Normally Markdown’s default of using em for emphasis makes sense.
Emphasis is what you use italics for most of the time. When you need
cite, you can type <cite>
and when you need a more generic italic, for
example for foreign language words or Linnaean names, you can type
<i>
. But on user-writable forums that disable fallthrough HTML, i is
the better default. It’s never “wrong”, per se (em is just more
specific) and it matches how many people sometimes use *
and _
on
these forums, when they think “I want to make this look cursive”
rather than “I need to semantically emphasize this”.
Same goes for strong and b.
I like that it gives you a choice between _
and *
, that they mean the same
thing, and that you can mix and match them, and that double means
stronger. That was a good design decision that was a lot easier to
remember than the other markup formats I was using before. So
solutions where “_
is cite and *
is em” are no good, especially when
they don’t fix things like Linnaean names.
I suggest that Markdown installations that do allow fallthrough HTML should stick with em and strong as the default, since those are the most common cases and fallthrough HTML can handle the special cases, but Markdown installations on online forums that disable fallthrough HTML (i.e. where Markdown is used in lieu of bbcode or Wiki syntax), it should generate i and b instead of em and strong.
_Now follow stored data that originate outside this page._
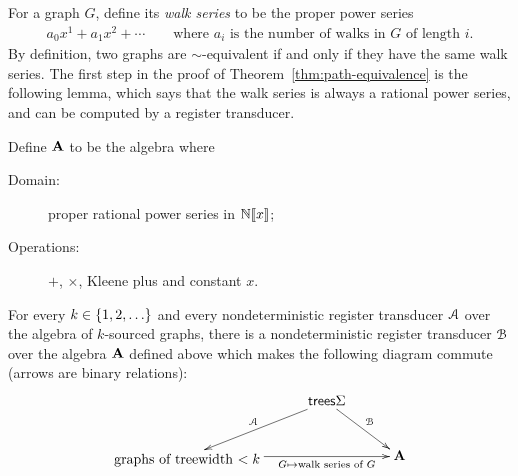 For a graph $G$, define its \emph{walk series} to be the proper power series 
\begin{align*}
  a_0 x^1 + a_1 x^2 + \cdots \qquad \text{where $a_i$ is the number of walks in $G$ of length $i$.}
\end{align*}
By definition, two graphs are $\sim$-equivalent if and only if they have the same walk series. 
The first step in the proof of Theorem~\ref{thm:path-equivalence} is the following lemma, which says that the walk series is always a  rational power series, and can be computed by a register transducer.
\begin{lemma}\label{lem:compute-power-series}    
    Define  $\mathbf{A}$ to be the  algebra where
    \begin{description}
        \item[Domain:] proper rational power series in $\mathbb N [\![x]\!]$;
        \item[Operations:] $+$, $\times$, Kleene plus and constant $x$.
    \end{description}
    For every $k \in \{1,2,\ldots\}$ and every nondeterministic register transducer ${{\mathcal A}}$ over the algebra of $k$-sourced graphs, there is a  nondeterministic register transducer ${\mathcal B}$ over the algebra  $\mathbf{A}$ defined above which makes the following diagram commute (arrows are binary relations):
    \begin{align*}
    \xymatrix@C=1cm{
       &  \trees \Sigma   
        \ar[dr]^{\Bb}
        \ar[dl]_{\Aa} \\
        \txt{graphs of
        treewidth $< k$} \ar[rr]_-{G \mapsto \text{walk series of $G$}}& & \aalg
    }
    \end{align*}
\end{lemma}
It’s less wrong.
Here is an example from CommonMark’s own spec which demonstrates how wack it can get:
<p><strong>Gomphocarpus (<em>Gomphocarpus physocarpus</em>, syn.
<em>Asclepias physocarpa</em>)</strong></p>
That is not correct HTML, which should be:
<p><strong>Gomphocarpus (<i>Gomphocarpus physocarpus</i>, syn.
<i>Asclepias physocarpa</i>)</strong></p>
or, depending on the context, maybe even:
<p><b>Gomphocarpus (<i>Gomphocarpus physocarpus</i>, syn.
<i>Asclepias physocarpa</i>)</b></p>
Linnaean names, like that Latin name for balloon plant used in that
example, are always marked italics, cursive, oblique, or otherwise
text-decorated, but not emphasized; <em>
is semantically wrong for
them. I can not correctly write that plant’s Latin name here on GitHub
since there is currently no way, that I know of, to emit <i>
.
<i>
and <b>
are good fallbacks. They only indicate style. <em>
,
<cite>
, <strong>
are for when you specifically wanna indicate
the semantics of emphasis, citation, or strong emphasis.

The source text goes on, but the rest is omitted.